Deep learning to find bugs

A review of the following technical report published in 2017: https://software-lab.org/publications/DeepBugs_TR_Nov2017.pdf

The idea behind this framework is to apply transformations to code so that the code produced is buggy. This allows the system to have access to a large amount of training data. The bugs detected might not come from the "real world" and the system is closer to a linter, but it has the ability to take into account variable and function names that are usually ignored by linters.

The paper confirms that they faced the same challenges as us when attempting to create a bug detector:

A key reason for the current lack of learning-based bug detectors is that effective machine learning requires large amounts of training data

Among the transformations used to create buggy code, the authors propose:

swapping the arguments of a function
Changing comparison operators (replacing <= with < for example)
Mixing x and y (height - x instead of height - y for example)

We find that the learned bug detectors have an accuracy between 84.23% and 94.53%

While this is quite accurate, developers don't like false positives (when using linters for example), so there will be a UX challenge on how to present the warnings so that the developer can receive feedback from the tool without feeling overwhelmed by notifications and warnings.

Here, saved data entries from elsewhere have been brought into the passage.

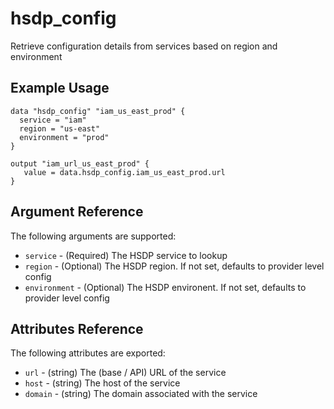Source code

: # hsdp_config

Retrieve configuration details from services based on region and environment

## Example Usage

```hcl
data "hsdp_config" "iam_us_east_prod" {
  service = "iam"
  region = "us-east"
  environment = "prod"
}
```

```hcl
output "iam_url_us_east_prod" {
   value = data.hsdp_config.iam_us_east_prod.url
}
```
## Argument Reference

The following arguments are supported:

* `service` - (Required) The HSDP service to lookup
* `region` - (Optional) The HSDP region. If not set, defaults to provider level config
* `environment` - (Optional) The HSDP environent. If not set, defaults to provider level config

## Attributes Reference

The following attributes are exported:

* `url` - (string) The (base / API) URL of the service
* `host` - (string) The host of the service
* `domain` - (string) The domain associated with the service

Internally, they use a simple word embedding model, with a deep-forward neural network. We can definitely improve on their approach by using an LLM instead of a word2vec style model to generate embeddings at first.

model = Sequential()
model.add(Dropout(0.2, input_shape=(x_length,)))
model.add(Dense(200, input_dim=x_length,
				activation="relu", kernel_initializer='normal'))
model.add(Dropout(0.2))
#model.add(Dense(200, activation="relu"))
model.add(Dense(1, activation="sigmoid", kernel_initializer='normal'))

In their model, the data is simply the sum of the vectors that represent the function name and the arguments given. This approach might struggle for functions with a large number of arguments. A bit of the relevant code to generate training data:

# for all xy-pairs: y value = probability that incorrect
x_keep = callee_vector + argument0_vector + argument1_vector
x_keep += base_vector + argument0_type_vector + argument1_type_vector
x_keep += parameter0_vector + parameter1_vector  # + file_name_vector
y_keep = [0] # The output is a probability. For training, it's 0 or 1
xs.append(x_keep) # The list used to store the training data.

Another limitation of their approach is that the model will struggle to learn new types of bug as their encoding is highly dependent on the type of bugs they are trying to catch.